■ **Working data**:
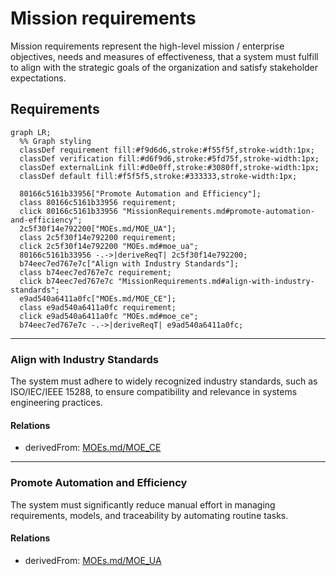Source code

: # Mission requirements
Mission requirements represent the high-level mission / enterprise  objectives, needs and measures of effectiveness, that a system must fulfill to align with the strategic goals of the organization and satisfy stakeholder expectations. 

## Requirements
```mermaid
graph LR;
  %% Graph styling
  classDef requirement fill:#f9d6d6,stroke:#f55f5f,stroke-width:1px;
  classDef verification fill:#d6f9d6,stroke:#5fd75f,stroke-width:1px;
  classDef externalLink fill:#d0e0ff,stroke:#3080ff,stroke-width:1px;
  classDef default fill:#f5f5f5,stroke:#333333,stroke-width:1px;

  80166c5161b33956["Promote Automation and Efficiency"];
  class 80166c5161b33956 requirement;
  click 80166c5161b33956 "MissionRequirements.md#promote-automation-and-efficiency";
  2c5f30f14e792200["MOEs.md/MOE_UA"];
  class 2c5f30f14e792200 requirement;
  click 2c5f30f14e792200 "MOEs.md#moe_ua";
  80166c5161b33956 -.->|deriveReqT| 2c5f30f14e792200;
  b74eec7ed767e7c["Align with Industry Standards"];
  class b74eec7ed767e7c requirement;
  click b74eec7ed767e7c "MissionRequirements.md#align-with-industry-standards";
  e9ad540a6411a0fc["MOEs.md/MOE_CE"];
  class e9ad540a6411a0fc requirement;
  click e9ad540a6411a0fc "MOEs.md#moe_ce";
  b74eec7ed767e7c -.->|deriveReqT| e9ad540a6411a0fc;
```

---

### Align with Industry Standards
The system must adhere to widely recognized industry standards, such as ISO/IEC/IEEE 15288, to ensure compatibility and relevance in systems engineering practices.

#### Relations
  * derivedFrom: [MOEs.md/MOE_CE](MOEs.md#moe_ce)

---

### Promote Automation and Efficiency
The system must significantly reduce manual effort in managing requirements, models, and traceability by automating routine tasks.

#### Relations
  * derivedFrom: [MOEs.md/MOE_UA](MOEs.md#moe_ua)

■ **Problem to work on**: If a line in the records above holds the string "width", copy it.

■ **Written response**:
  classDef requirement fill:#f9d6d6,stroke:#f55f5f,stroke-width:1px;
  classDef verification fill:#d6f9d6,stroke:#5fd75f,stroke-width:1px;
  classDef externalLink fill:#d0e0ff,stroke:#3080ff,stroke-width:1px;
  classDef default fill:#f5f5f5,stroke:#333333,stroke-width:1px;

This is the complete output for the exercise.